◆ Supplied data ◆
-- Opening Marker --

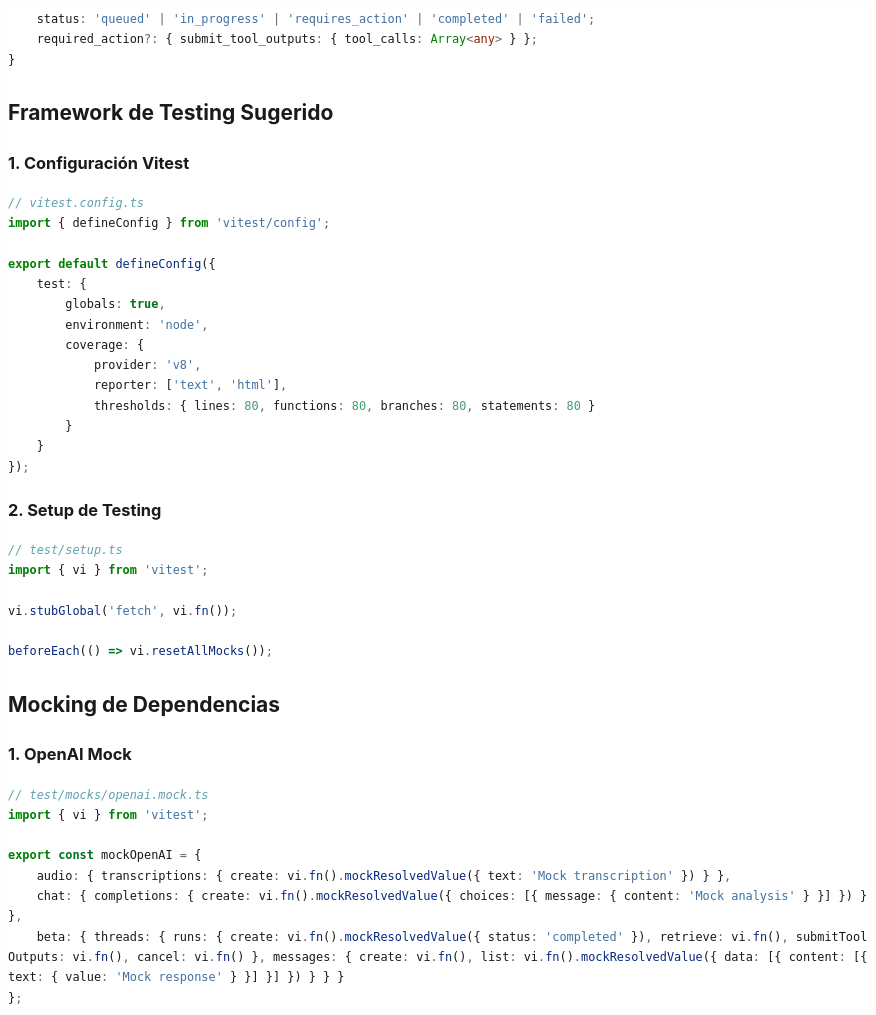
 ```typescript
    status: 'queued' | 'in_progress' | 'requires_action' | 'completed' | 'failed';
    required_action?: { submit_tool_outputs: { tool_calls: Array<any> } };
}
```

## Framework de Testing Sugerido

### 1. Configuración Vitest
```typescript
// vitest.config.ts
import { defineConfig } from 'vitest/config';

export default defineConfig({
    test: {
        globals: true,
        environment: 'node',
        coverage: {
            provider: 'v8',
            reporter: ['text', 'html'],
            thresholds: { lines: 80, functions: 80, branches: 80, statements: 80 }
        }
    }
});
```

### 2. Setup de Testing
```typescript
// test/setup.ts
import { vi } from 'vitest';

vi.stubGlobal('fetch', vi.fn());

beforeEach(() => vi.resetAllMocks());
```

## Mocking de Dependencias

### 1. OpenAI Mock
```typescript
// test/mocks/openai.mock.ts
import { vi } from 'vitest';

export const mockOpenAI = {
    audio: { transcriptions: { create: vi.fn().mockResolvedValue({ text: 'Mock transcription' }) } },
    chat: { completions: { create: vi.fn().mockResolvedValue({ choices: [{ message: { content: 'Mock analysis' } }] }) } },
    beta: { threads: { runs: { create: vi.fn().mockResolvedValue({ status: 'completed' }), retrieve: vi.fn(), submitToolOutputs: vi.fn(), cancel: vi.fn() }, messages: { create: vi.fn(), list: vi.fn().mockResolvedValue({ data: [{ content: [{ text: { value: 'Mock response' } }] }] }) } } }
};
```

-- Closing Marker --

◆ Activity ◆
Copy each line of the records that has "completed" in it.

◆ Answer below ◆
    status: 'queued' | 'in_progress' | 'requires_action' | 'completed' | 'failed';
    beta: { threads: { runs: { create: vi.fn().mockResolvedValue({ status: 'completed' }), retrieve: vi.fn(), submitToolOutputs: vi.fn(), cancel: vi.fn() }, messages: { create: vi.fn(), list: vi.fn().mockResolvedValue({ data: [{ content: [{ text: { value: 'Mock response' } }] }] }) } } }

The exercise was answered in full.